[Start of Attachment]

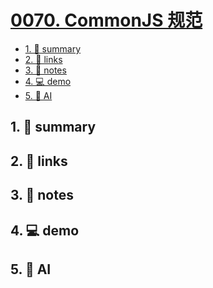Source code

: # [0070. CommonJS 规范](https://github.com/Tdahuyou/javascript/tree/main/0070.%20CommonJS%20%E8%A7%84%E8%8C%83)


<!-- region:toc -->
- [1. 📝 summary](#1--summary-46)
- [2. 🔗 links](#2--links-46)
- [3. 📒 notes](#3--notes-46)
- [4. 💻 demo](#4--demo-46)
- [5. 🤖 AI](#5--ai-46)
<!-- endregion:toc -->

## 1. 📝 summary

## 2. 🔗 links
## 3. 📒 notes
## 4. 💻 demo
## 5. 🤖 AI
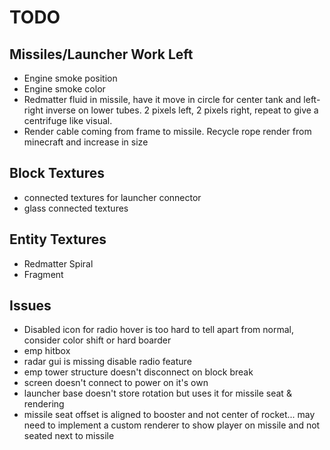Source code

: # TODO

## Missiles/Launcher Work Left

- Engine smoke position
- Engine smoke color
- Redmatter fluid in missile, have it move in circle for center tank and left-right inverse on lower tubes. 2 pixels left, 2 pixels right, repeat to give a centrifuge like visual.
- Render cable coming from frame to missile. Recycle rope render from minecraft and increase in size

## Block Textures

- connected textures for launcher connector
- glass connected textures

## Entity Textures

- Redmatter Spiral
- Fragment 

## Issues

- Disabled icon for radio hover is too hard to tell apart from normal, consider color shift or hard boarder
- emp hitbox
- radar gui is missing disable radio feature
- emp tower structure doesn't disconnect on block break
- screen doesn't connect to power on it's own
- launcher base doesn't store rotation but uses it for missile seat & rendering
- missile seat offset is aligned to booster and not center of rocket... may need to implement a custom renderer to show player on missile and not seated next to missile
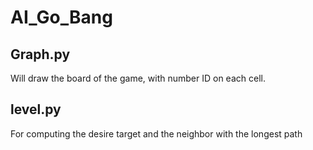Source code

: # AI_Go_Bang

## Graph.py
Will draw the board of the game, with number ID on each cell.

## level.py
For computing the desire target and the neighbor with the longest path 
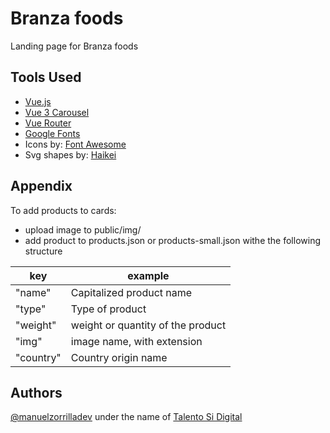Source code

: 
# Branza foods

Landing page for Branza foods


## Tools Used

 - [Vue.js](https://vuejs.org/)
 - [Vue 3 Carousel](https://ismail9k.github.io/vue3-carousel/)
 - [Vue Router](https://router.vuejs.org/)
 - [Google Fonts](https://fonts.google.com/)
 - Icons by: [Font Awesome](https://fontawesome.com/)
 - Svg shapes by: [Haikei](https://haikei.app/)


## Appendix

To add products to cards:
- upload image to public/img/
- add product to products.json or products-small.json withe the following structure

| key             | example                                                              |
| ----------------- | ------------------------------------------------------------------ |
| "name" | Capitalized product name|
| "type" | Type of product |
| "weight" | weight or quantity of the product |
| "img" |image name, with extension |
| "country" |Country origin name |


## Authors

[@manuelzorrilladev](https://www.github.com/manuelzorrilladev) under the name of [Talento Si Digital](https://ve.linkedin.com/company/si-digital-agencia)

[End of Attachment]

## TASK
Write out only the lines from the one that contains "- Render cable" through the last line of the records above, both included, word for word and without the pictures.

## TASK OUTPUT
- Render cable coming from frame to missile. Recycle rope render from minecraft and increase in size

## Block Textures

- connected textures for launcher connector
- glass connected textures

## Entity Textures

- Redmatter Spiral
- Fragment 

## Issues

- Disabled icon for radio hover is too hard to tell apart from normal, consider color shift or hard boarder
- emp hitbox
- radar gui is missing disable radio feature
- emp tower structure doesn't disconnect on block break
- screen doesn't connect to power on it's own
- launcher base doesn't store rotation but uses it for missile seat & rendering
- missile seat offset is aligned to booster and not center of rocket... may need to implement a custom renderer to show player on missile and not seated next to missile
Source code

: # AI_Go_Bang

## Graph.py
Will draw the board of the game, with number ID on each cell.

## level.py
For computing the desire target and the neighbor with the longest path 
Source code

: 
# Branza foods

Landing page for Branza foods


## Tools Used

 - [Vue.js](https://vuejs.org/)
 - [Vue 3 Carousel](https://ismail9k.github.io/vue3-carousel/)
 - [Vue Router](https://router.vuejs.org/)
 - [Google Fonts](https://fonts.google.com/)
 - Icons by: [Font Awesome](https://fontawesome.com/)
 - Svg shapes by: [Haikei](https://haikei.app/)


## Appendix

To add products to cards:
- upload image to public/img/
- add product to products.json or products-small.json withe the following structure

| key             | example                                                              |
| ----------------- | ------------------------------------------------------------------ |
| "name" | Capitalized product name|
| "type" | Type of product |
| "weight" | weight or quantity of the product |
| "img" |image name, with extension |
| "country" |Country origin name |


## Authors

[@manuelzorrilladev](https://www.github.com/manuelzorrilladev) under the name of [Talento Si Digital](https://ve.linkedin.com/company/si-digital-agencia)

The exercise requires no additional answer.